– Верю.
– Все. У меня самолет завтра! Лаборатория готова, персонал…
– Так, а сегодня вы домой?
– Да.
– Я вас провожу?
– Если угодно. В десять на вокзале.
– Спасибо. Жара-то какая, а?
– Да уж. Дождя бы…
– Вас подвезти?
– Нет. Ну до метро разве.
Невельский со своим спутником вышли за ограду церковного двора и направились в сторону припаркованных машин.
Волков отсоединил микрофон, снял наушники и передал их Гурскому вместе с коробочкой.
– На, послушай. Перемотка здесь и здесь. Это стоп. Это – воспроизведение. Ну что за баран, а? – Он открыл дверь и обратился к водителю микроавтобуса, перегородившего ему выезд. – Браток, ну тебе что, места мало? Ты же меня запер.
– Ой, извините, сейчас, буквально минуточку…– В автобус входили и рассаживались по сиденьям дети-инвалиды.
– Все, – Петр хлопнул двумя руками по рулю. – Ушел.
– Чего ты говоришь? – Гурский снял наушники.
– Ушел, говорю.
– Я не дослушал… Это и есть хозяин «контрабаса», так?
– Нет, это Папа Римский… А здесь до метро минут десять, нырнул – и нет тебя.
– А зачем он нам, Петя? – Александр укладывал аппаратуру в «бардачок», аккуратно зажав открытую бутылку между колен. – Закроем Леву – закроем тему. Я домой, Петя, хочу, в свою собственную постельку. И Татьяне позвонить, чтобы раны зализывала.
– Леву-то мы закроем. И вот тогда Валерий Алексеевич обратится в свои структуры, те-в эти, а эти с пацана футболку с Ленноном сняли, а никакой беленькой и не было. А эта откуда? А ты с Джоном во все пузо чуть не два месяца в детдоме отсвечивал. А уж тебя вычислить… И вот тут-то они тебя и порвут. Даже я загородить не сумею. Понятна мысль? Нам папа этот позарез нужен. И футболка. Чтобы ему ее отдать. Я, Саша, устал уже друзей хоронить. Или давай к Машарскому, в Бруклин.
– Я в Бруклин не хочу.
– А чего так?
– Они же антиподы. Ходят вниз головой. Ты бы смог ходить вниз головой? А для них – норма жизни.

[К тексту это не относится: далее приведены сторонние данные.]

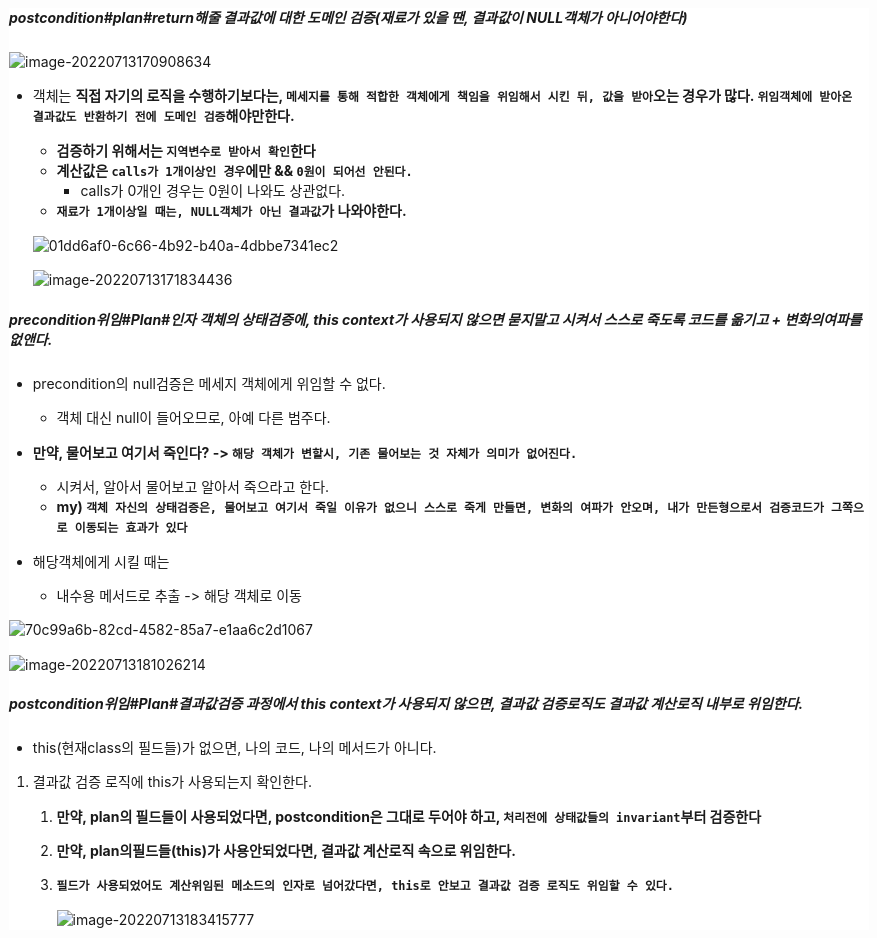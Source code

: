 


#####  postcondition#plan#return해줄 결과값에 대한 도메인 검증(재료가 있을 땐, 결과값이 NULL객체가 아니어야한다)

![image-20220713170908634](https://raw.githubusercontent.com/is3js/screenshots/main/image-20220713170908634.png)

- 객체는 **직접 자기의 로직을 수행하기보다는, `메세지를 통해 적합한 객체에게 책임을 위임해서 시킨 뒤, 값을 받아`오는 경우가 많다. `위임객체에 받아온 결과값도 반환하기 전에 도메인 검증`해야만한다.**

  - **검증하기 위해서는 `지역변수로 받아서 확인`한다**
  - **계산값은 `calls가 1개이상인 경우`에만 && `0원이 되어선 안된다.`**
    - calls가 0개인 경우는 0원이 나와도 상관없다.
  - **`재료가 1개이상일 때는, NULL객체가 아닌 결과값`가 나와야한다.**

  ![01dd6af0-6c66-4b92-b40a-4dbbe7341ec2](https://raw.githubusercontent.com/is3js/screenshots/main/01dd6af0-6c66-4b92-b40a-4dbbe7341ec2.gif)

  ![image-20220713171834436](https://raw.githubusercontent.com/is3js/screenshots/main/image-20220713171834436.png)





##### precondition위임#Plan#인자 객체의 상태검증에, this context가 사용되지 않으면 묻지말고 시켜서 스스로 죽도록 코드를 옮기고 + 변화의여파를 없앤다.

- precondition의 null검증은 메세지 객체에게 위임할 수 없다. 
  - 객체 대신 null이 들어오므로, 아예 다른 범주다.
- **만약, 물어보고 여기서 죽인다? -> `해당 객체가 변할시, 기존 물어보는 것 자체가 의미가 없어진다.`**
  - 시켜서, 알아서 물어보고 알아서 죽으라고 한다.
  - **my) `객체 자신의 상태검증은, 물어보고 여기서 죽일 이유가 없으니 스스로 죽게 만들면, 변화의 여파가 안오며, 내가 만든형으로서 검증코드가 그쪽으로 이동되는 효과가 있다`**

- 해당객체에게 시킬 때는
  - 내수용 메서드로 추출 -> 해당 객체로 이동

![70c99a6b-82cd-4582-85a7-e1aa6c2d1067](https://raw.githubusercontent.com/is3js/screenshots/main/70c99a6b-82cd-4582-85a7-e1aa6c2d1067.gif)

![image-20220713181026214](https://raw.githubusercontent.com/is3js/screenshots/main/image-20220713181026214.png)





##### postcondition위임#Plan#결과값검증 과정에서 this context가 사용되지 않으면, 결과값 검증로직도 결과값 계산로직 내부로 위임한다.

- this(현재class의 필드들)가 없으면, 나의 코드, 나의 메서드가 아니다.



1. 결과값 검증 로직에 this가 사용되는지 확인한다. 

   1. **만약, plan의 필드들이 사용되었다면, postcondition은 그대로 두어야 하고, `처리전에 상태값들의 invariant`부터 검증한다**

   2. **만약, plan의필드들(this)가 사용안되었다면, 결과값 계산로직 속으로 위임한다.**

   3. **`필드가 사용되었어도 계산위임된 메소드의 인자로 넘어갔다면, this로 안보고 결과값 검증 로직도 위임할 수 있다.`**

      ![image-20220713183415777](https://raw.githubusercontent.com/is3js/screenshots/main/image-20220713183415777.png)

– Машарский-то с Любарским ходят, и ничего.
– Это только так кажется. И вообще, попробуй там на улице попросить у барышни ручку поцеловать. Тут же – сексуальное домогательство, и марш в полицию. А чего ради живем?

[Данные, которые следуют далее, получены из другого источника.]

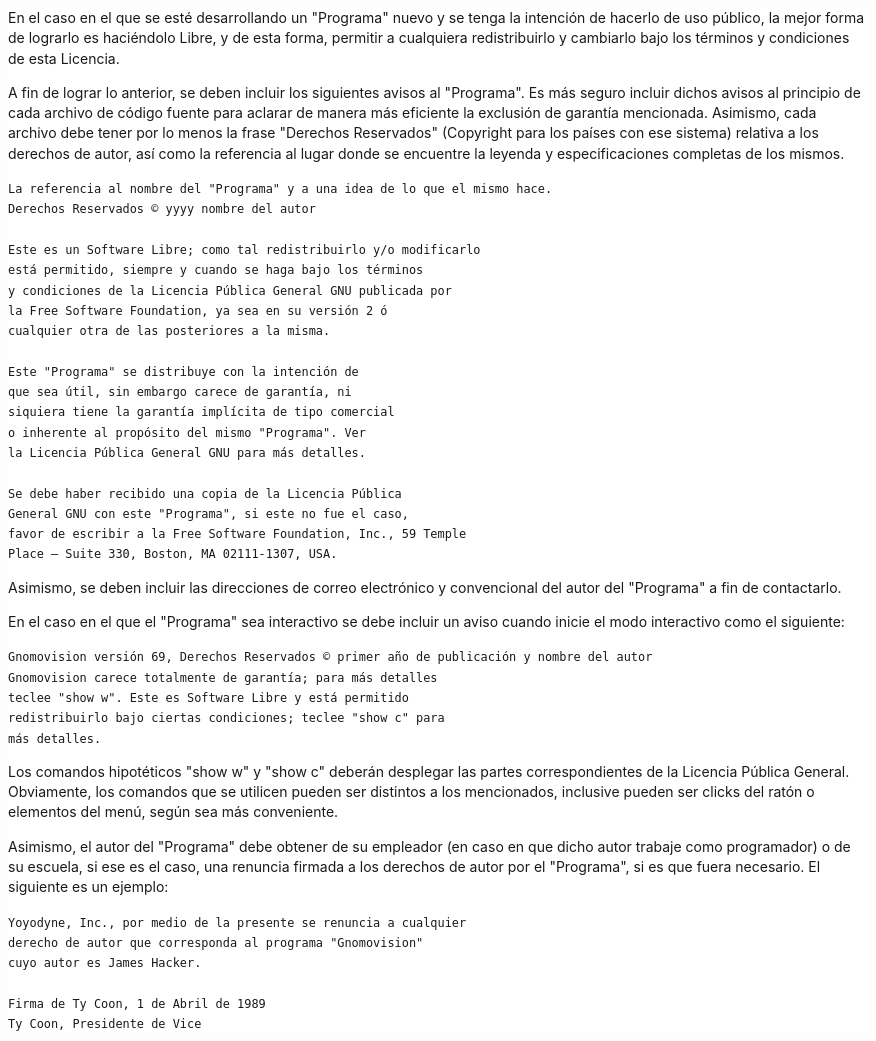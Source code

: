 En el caso en el que se esté desarrollando un "Programa" nuevo y se tenga la intención de hacerlo de uso público, la mejor forma de lograrlo es haciéndolo Libre, y de esta forma, permitir a cualquiera redistribuirlo y cambiarlo bajo los términos y condiciones de esta Licencia.

A fin de lograr lo anterior, se deben incluir los siguientes avisos al "Programa". Es más seguro incluir dichos avisos al principio de cada archivo de código fuente para aclarar de manera más eficiente la exclusión de garantía mencionada. Asimismo, cada archivo debe tener por lo menos la frase "Derechos Reservados" (Copyright para los países con ese sistema) relativa a los derechos de autor, así como la referencia al lugar donde se encuentre la leyenda y especificaciones completas de los mismos.

    La referencia al nombre del "Programa" y a una idea de lo que el mismo hace.
    Derechos Reservados © yyyy nombre del autor

    Este es un Software Libre; como tal redistribuirlo y/o modificarlo
    está permitido, siempre y cuando se haga bajo los términos
    y condiciones de la Licencia Pública General GNU publicada por
    la Free Software Foundation, ya sea en su versión 2 ó
    cualquier otra de las posteriores a la misma.

    Este "Programa" se distribuye con la intención de
    que sea útil, sin embargo carece de garantía, ni
    siquiera tiene la garantía implícita de tipo comercial
    o inherente al propósito del mismo "Programa". Ver
    la Licencia Pública General GNU para más detalles.

    Se debe haber recibido una copia de la Licencia Pública
    General GNU con este "Programa", si este no fue el caso,
    favor de escribir a la Free Software Foundation, Inc., 59 Temple
    Place – Suite 330, Boston, MA 02111-1307, USA.

Asimismo, se deben incluir las direcciones de correo electrónico y convencional del autor del "Programa" a fin de contactarlo.

En el caso en el que el "Programa" sea interactivo se debe incluir un aviso cuando inicie el modo interactivo como el siguiente:

    Gnomovision versión 69, Derechos Reservados © primer año de publicación y nombre del autor
    Gnomovision carece totalmente de garantía; para más detalles
    teclee "show w". Este es Software Libre y está permitido
    redistribuirlo bajo ciertas condiciones; teclee "show c" para
    más detalles.

Los comandos hipotéticos "show w" y "show c" deberán desplegar las partes correspondientes de la Licencia Pública General. Obviamente, los comandos que se utilicen pueden ser distintos a los mencionados, inclusive pueden ser clicks del ratón o elementos del menú, según sea más conveniente.

Asimismo, el autor del "Programa" debe obtener de su empleador (en caso en que dicho autor trabaje como programador) o de su escuela, si ese es el caso, una renuncia firmada a los derechos de autor por el "Programa", si es que fuera necesario. El siguiente es un ejemplo:

    Yoyodyne, Inc., por medio de la presente se renuncia a cualquier
    derecho de autor que corresponda al programa "Gnomovision"
    cuyo autor es James Hacker.

    Firma de Ty Coon, 1 de Abril de 1989
    Ty Coon, Presidente de Vice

– Тебе еще выжить в этой ситуации надо. Ты понимаешь?
– Чего уж. Я абсолютно трезв.
– Не мы с тобой одни такие умные. Как ты можешь водку пить в такую жару?

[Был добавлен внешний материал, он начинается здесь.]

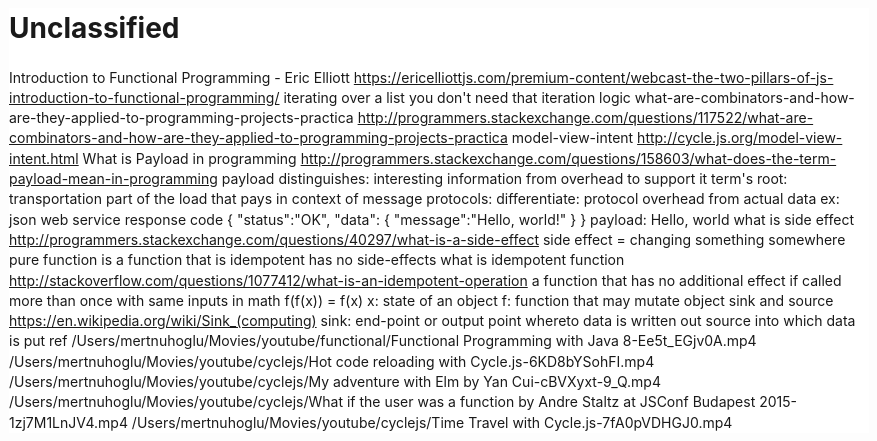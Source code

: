 
# Unclassified

  Introduction to Functional Programming - Eric Elliott
    https://ericelliottjs.com/premium-content/webcast-the-two-pillars-of-js-introduction-to-functional-programming/
    iterating over a list
      you don't need that iteration logic
  what-are-combinators-and-how-are-they-applied-to-programming-projects-practica
    http://programmers.stackexchange.com/questions/117522/what-are-combinators-and-how-are-they-applied-to-programming-projects-practica
  model-view-intent
    http://cycle.js.org/model-view-intent.html
  What is Payload in programming
    http://programmers.stackexchange.com/questions/158603/what-does-the-term-payload-mean-in-programming
    payload distinguishes:
      interesting information from
      overhead to support it
    term's root:
      transportation
        part of the load that pays
    in context of message protocols:
      differentiate:
        protocol overhead from
        actual data
      ex: json web service response
        code
          {
          "status":"OK",
          "data":
              {
                  "message":"Hello, world!"
              }
          }
        payload: Hello, world
  what is side effect
    http://programmers.stackexchange.com/questions/40297/what-is-a-side-effect
    side effect = changing something somewhere
    pure function is a function that is
      idempotent
      has no side-effects
  what is idempotent function
    http://stackoverflow.com/questions/1077412/what-is-an-idempotent-operation
    a function that
      has no additional effect if called more than once with same inputs
    in math
      f(f(x)) = f(x)
      x: state of an object
      f: function that may mutate object
  sink and source
    https://en.wikipedia.org/wiki/Sink_(computing)
    sink: end-point or output point
      whereto data is written out
    source
      into which data is put
  ref
    /Users/mertnuhoglu/Movies/youtube/functional/Functional Programming with Java 8-Ee5t_EGjv0A.mp4
    /Users/mertnuhoglu/Movies/youtube/cyclejs/Hot code reloading with Cycle.js-6KD8bYSohFI.mp4
    /Users/mertnuhoglu/Movies/youtube/cyclejs/My adventure with Elm by Yan Cui-cBVXyxt-9_Q.mp4
    /Users/mertnuhoglu/Movies/youtube/cyclejs/What if the user was a function by Andre Staltz at JSConf Budapest 2015-1zj7M1LnJV4.mp4
    /Users/mertnuhoglu/Movies/youtube/cyclejs/Time Travel with Cycle.js-7fA0pVDHGJ0.mp4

– Могу. Я очень многое могу. Сдохнуть, например. Или – пожить.
– Была бы футболка, могли бы поиграть. Любые деньги, а?
– Во-первых, – Гурский сделал глоток водки из горлышка, зажмурившись, задержал дыхание, закусил орешками. – Вот, не так выпить люблю, как люблю поморщиться… Во-первых, когда говорят «любые деньги», то, скорее всего, кинут. Это – раз, – он стал отгибать от сжатого кулака пальцы. – Предпочтительнее конкретная цифра, она обязывает. Во-вторых, возникает морально-нравственный аспект: «А вправе ли мы с тобой брать в руки эти грязные деньги?» Ты как?